Esses primeiros capítulos do livro de Harnoncourt são escritos em um certo tom de lamento pelo empobrecimento que a música (e as artes em geral) sofreram, em nome do conforto ou de novos brinquedinhos tecnológicos. Conforme o autor:
“Os valores que os homens dos séculos precedentes respeitavam não nos parecem, hoje, importantes. Eles consagravam todas suas forças, todos seus esforços e todo seu amor a construir templos e catedrais, ao invés de dedicarem-se à máquina e ao conforto. O homem de nossa época dá mais valor a um automóvel ou a um avião que a um violino, mais importância ao planejamento de um aparelho eletrônico que a uma sinfonia. Pagamos um preço bem alto por aquilo que nos parece o cômodo, o indispensável; sem nos darmos conta, rejeitamos a intensidade da vida em troca da sedução enganadora do conforto – e aquilo que verdadeiramente perdemos, jamais recuperaremos.”

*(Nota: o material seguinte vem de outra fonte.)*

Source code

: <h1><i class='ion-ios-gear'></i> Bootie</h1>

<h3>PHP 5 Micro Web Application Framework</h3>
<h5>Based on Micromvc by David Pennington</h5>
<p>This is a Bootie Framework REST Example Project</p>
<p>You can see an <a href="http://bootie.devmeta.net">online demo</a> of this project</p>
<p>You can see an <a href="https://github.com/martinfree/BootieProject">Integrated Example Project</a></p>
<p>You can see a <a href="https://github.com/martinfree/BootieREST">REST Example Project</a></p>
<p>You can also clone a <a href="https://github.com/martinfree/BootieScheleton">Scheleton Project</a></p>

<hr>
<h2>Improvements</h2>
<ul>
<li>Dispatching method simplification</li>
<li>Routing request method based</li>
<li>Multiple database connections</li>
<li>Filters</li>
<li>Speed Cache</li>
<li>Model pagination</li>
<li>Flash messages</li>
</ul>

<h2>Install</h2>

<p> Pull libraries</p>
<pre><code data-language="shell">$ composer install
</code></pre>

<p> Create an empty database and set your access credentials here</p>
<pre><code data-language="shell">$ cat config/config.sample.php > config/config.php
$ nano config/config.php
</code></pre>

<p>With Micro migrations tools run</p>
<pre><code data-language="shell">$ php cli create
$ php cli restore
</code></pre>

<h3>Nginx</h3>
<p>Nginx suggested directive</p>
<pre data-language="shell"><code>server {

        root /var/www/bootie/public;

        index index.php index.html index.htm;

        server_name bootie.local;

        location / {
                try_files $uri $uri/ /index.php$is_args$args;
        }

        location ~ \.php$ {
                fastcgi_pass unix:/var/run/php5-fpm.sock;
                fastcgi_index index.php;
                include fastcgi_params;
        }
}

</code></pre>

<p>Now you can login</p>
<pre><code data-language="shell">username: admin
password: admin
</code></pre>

Assim, a música deixou de ter um sentido profundo. Deixou de ser “a linguagem viva do indizível”, como diz o autor, para ser apenas ornamento para a vida comum. Ela perdeu a sua capacidade de transformação no ser humano – tanto o ouvinte como o músico. Ironicamente, isso se agravou ainda mais quando a música se tornou mais acessível, através de gravações, rádio etc. Hoje ouvimos música apenas para preencher o vazio provocado pelo silêncio; aquele vazio que nos traz uma solidão e que, quase inevitavelmente, pode levar a um confronto com o próprio eu.
A proposta de Harnoncourt, com seu retorno à música antiga e ao aprofundamento da interpretação histórica é uma tentativa de re-encontrar a música de nosso tempo, procurando uma forma de compreensão musical mais próxima da dos grandes mestres.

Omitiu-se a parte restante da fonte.